# [Available records]
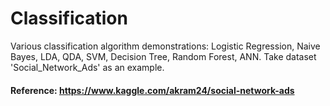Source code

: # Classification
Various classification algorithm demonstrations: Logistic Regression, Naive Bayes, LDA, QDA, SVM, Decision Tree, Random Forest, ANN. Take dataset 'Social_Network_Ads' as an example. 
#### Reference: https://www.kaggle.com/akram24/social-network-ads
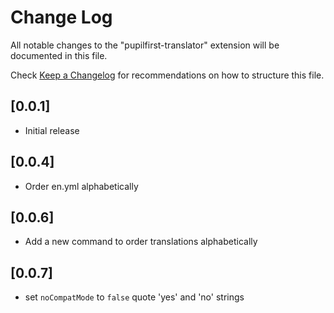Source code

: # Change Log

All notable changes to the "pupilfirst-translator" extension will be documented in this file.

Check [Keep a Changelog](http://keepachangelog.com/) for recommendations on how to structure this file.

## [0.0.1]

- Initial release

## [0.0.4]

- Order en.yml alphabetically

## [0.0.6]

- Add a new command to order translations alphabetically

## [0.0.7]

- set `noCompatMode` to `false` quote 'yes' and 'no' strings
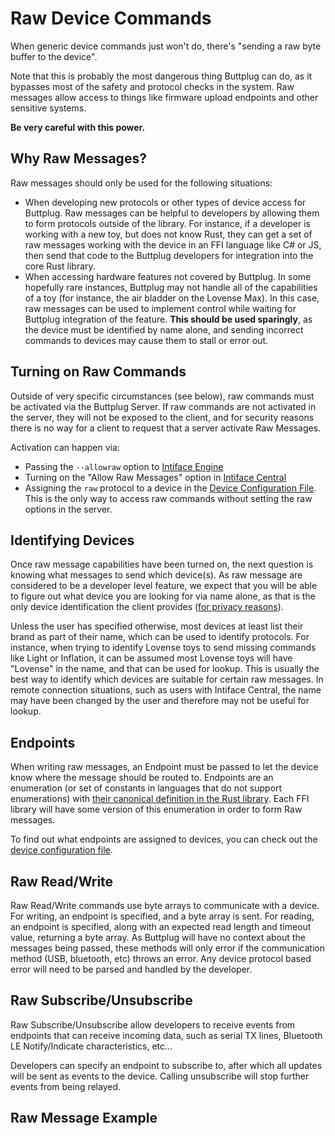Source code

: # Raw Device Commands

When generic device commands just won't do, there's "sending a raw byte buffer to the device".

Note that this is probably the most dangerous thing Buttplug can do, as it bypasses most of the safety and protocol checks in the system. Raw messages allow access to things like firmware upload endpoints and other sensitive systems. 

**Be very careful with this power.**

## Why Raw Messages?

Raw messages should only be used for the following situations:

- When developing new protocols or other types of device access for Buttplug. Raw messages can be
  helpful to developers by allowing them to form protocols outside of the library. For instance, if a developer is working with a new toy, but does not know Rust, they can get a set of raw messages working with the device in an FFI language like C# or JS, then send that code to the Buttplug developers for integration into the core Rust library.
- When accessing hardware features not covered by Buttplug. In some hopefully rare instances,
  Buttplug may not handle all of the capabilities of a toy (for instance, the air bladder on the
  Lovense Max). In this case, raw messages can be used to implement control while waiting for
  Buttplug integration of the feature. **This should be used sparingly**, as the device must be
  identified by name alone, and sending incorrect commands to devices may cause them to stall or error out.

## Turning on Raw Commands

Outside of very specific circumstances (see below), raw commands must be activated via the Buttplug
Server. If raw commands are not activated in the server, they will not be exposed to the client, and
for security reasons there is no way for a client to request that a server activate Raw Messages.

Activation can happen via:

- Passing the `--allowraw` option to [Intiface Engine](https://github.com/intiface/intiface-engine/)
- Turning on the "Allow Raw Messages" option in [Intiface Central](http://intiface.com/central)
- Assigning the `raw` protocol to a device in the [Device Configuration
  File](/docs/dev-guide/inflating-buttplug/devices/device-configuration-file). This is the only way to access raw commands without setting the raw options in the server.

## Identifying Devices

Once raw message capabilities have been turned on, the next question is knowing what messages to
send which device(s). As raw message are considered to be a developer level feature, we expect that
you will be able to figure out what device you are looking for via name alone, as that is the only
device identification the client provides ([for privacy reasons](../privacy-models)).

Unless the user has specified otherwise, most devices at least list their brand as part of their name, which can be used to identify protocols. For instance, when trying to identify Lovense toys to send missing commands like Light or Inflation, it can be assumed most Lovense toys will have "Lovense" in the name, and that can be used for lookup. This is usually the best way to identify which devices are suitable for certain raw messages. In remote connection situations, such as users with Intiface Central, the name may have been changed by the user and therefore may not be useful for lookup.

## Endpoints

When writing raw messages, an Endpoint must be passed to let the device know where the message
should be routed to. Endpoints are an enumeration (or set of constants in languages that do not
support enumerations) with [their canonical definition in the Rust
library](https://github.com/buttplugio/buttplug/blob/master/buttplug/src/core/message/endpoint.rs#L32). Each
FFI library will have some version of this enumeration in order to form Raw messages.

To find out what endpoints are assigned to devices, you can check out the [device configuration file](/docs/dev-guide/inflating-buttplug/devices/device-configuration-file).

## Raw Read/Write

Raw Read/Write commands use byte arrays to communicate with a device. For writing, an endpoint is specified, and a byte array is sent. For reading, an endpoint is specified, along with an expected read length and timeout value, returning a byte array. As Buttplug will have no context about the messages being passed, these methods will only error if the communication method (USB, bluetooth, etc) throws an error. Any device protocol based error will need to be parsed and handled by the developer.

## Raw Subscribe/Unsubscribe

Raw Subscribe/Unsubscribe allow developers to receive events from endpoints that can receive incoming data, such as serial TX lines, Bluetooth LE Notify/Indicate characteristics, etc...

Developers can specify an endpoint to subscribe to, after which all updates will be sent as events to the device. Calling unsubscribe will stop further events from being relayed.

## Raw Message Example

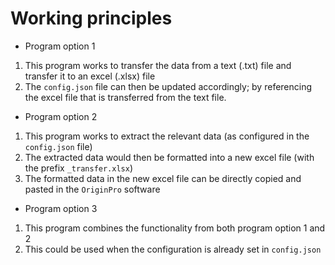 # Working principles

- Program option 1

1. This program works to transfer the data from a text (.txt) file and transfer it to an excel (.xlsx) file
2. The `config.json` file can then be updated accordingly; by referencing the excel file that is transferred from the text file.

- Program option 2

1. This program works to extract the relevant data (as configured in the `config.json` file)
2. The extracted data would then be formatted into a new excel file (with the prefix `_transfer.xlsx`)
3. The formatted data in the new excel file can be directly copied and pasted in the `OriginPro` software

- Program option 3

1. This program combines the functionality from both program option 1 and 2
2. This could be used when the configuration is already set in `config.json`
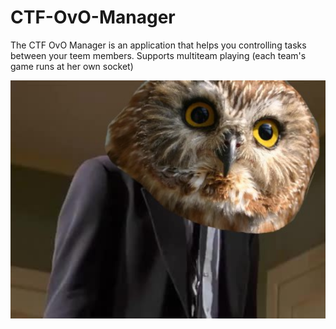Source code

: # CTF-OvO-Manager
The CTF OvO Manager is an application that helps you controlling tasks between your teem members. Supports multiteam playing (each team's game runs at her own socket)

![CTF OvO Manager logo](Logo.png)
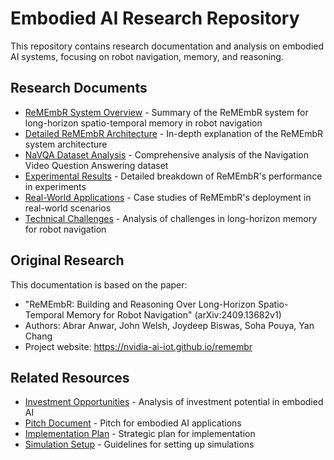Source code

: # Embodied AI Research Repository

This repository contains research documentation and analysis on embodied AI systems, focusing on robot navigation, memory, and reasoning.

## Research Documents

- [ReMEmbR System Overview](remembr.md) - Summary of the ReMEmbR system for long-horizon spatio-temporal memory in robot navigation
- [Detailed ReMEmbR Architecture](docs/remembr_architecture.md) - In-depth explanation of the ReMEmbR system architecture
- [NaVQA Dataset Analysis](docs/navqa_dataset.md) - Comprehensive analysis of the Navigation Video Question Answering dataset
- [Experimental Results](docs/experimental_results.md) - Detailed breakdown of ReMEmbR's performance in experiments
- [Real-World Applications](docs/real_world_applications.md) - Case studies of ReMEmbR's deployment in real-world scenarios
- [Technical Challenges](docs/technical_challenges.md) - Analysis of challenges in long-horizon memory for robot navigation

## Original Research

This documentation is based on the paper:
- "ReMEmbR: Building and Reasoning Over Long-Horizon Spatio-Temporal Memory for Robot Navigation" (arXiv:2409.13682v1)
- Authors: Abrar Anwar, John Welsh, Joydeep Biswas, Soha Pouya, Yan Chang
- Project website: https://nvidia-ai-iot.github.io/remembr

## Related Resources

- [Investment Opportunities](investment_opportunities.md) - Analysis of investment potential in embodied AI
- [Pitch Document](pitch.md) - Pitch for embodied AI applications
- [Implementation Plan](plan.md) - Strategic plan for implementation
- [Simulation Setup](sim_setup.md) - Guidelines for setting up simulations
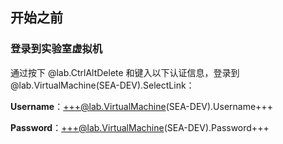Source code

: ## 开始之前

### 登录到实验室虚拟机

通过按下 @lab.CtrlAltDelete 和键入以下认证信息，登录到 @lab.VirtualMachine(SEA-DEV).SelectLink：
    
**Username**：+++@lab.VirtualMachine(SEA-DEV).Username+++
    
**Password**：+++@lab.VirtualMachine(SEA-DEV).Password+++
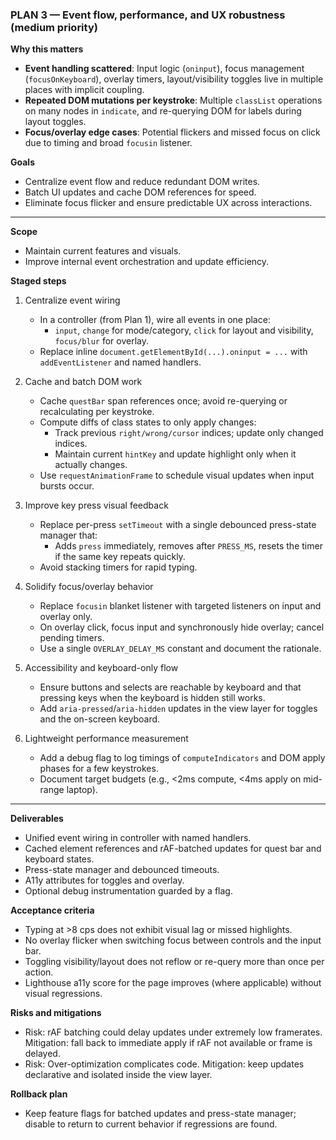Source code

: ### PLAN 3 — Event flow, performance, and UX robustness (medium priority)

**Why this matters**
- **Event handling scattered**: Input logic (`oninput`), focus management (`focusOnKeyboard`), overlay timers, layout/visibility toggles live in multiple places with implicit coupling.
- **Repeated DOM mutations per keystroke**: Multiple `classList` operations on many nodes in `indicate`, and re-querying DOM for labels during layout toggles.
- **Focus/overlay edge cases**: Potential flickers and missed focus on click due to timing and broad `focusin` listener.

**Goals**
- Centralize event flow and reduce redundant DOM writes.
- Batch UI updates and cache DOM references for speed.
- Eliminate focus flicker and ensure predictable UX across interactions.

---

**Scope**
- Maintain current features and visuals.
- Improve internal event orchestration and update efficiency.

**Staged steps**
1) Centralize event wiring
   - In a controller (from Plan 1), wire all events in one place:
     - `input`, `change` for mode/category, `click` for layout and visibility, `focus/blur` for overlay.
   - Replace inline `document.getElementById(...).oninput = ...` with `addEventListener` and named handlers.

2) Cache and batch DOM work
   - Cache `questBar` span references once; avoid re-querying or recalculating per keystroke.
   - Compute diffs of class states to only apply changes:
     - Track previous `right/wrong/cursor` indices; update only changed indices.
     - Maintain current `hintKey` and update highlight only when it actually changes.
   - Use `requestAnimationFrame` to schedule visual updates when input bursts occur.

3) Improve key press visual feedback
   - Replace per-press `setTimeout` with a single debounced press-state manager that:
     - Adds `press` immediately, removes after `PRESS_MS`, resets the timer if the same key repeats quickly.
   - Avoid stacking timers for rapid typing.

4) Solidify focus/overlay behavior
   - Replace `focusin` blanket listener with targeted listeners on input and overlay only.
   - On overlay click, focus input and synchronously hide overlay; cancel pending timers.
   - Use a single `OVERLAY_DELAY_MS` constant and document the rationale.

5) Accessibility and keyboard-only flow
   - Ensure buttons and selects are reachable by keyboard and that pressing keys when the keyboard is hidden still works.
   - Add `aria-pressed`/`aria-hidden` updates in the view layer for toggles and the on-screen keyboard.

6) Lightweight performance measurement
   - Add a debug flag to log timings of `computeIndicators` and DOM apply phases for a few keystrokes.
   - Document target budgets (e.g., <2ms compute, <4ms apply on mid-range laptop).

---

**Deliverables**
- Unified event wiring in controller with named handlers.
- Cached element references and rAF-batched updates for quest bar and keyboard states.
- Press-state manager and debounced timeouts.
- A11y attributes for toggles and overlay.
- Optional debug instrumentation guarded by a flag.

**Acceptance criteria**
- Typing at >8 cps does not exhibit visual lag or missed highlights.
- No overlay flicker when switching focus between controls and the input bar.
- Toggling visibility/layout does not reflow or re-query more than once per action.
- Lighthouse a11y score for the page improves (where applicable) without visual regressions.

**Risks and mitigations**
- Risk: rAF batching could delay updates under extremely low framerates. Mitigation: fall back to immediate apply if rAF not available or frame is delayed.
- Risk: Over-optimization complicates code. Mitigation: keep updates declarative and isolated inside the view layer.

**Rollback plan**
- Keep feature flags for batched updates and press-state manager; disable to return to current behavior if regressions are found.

# [Task directions]
Using the data above, print exactly the lines from the line that contains "- Improve internal" through the line that contains "3) Improve key press visual feedback", with both included.

# [Exercise output]
- Improve internal event orchestration and update efficiency.

**Staged steps**
1) Centralize event wiring
   - In a controller (from Plan 1), wire all events in one place:
     - `input`, `change` for mode/category, `click` for layout and visibility, `focus/blur` for overlay.
   - Replace inline `document.getElementById(...).oninput = ...` with `addEventListener` and named handlers.

2) Cache and batch DOM work
   - Cache `questBar` span references once; avoid re-querying or recalculating per keystroke.
   - Compute diffs of class states to only apply changes:
     - Track previous `right/wrong/cursor` indices; update only changed indices.
     - Maintain current `hintKey` and update highlight only when it actually changes.
   - Use `requestAnimationFrame` to schedule visual updates when input bursts occur.

3) Improve key press visual feedback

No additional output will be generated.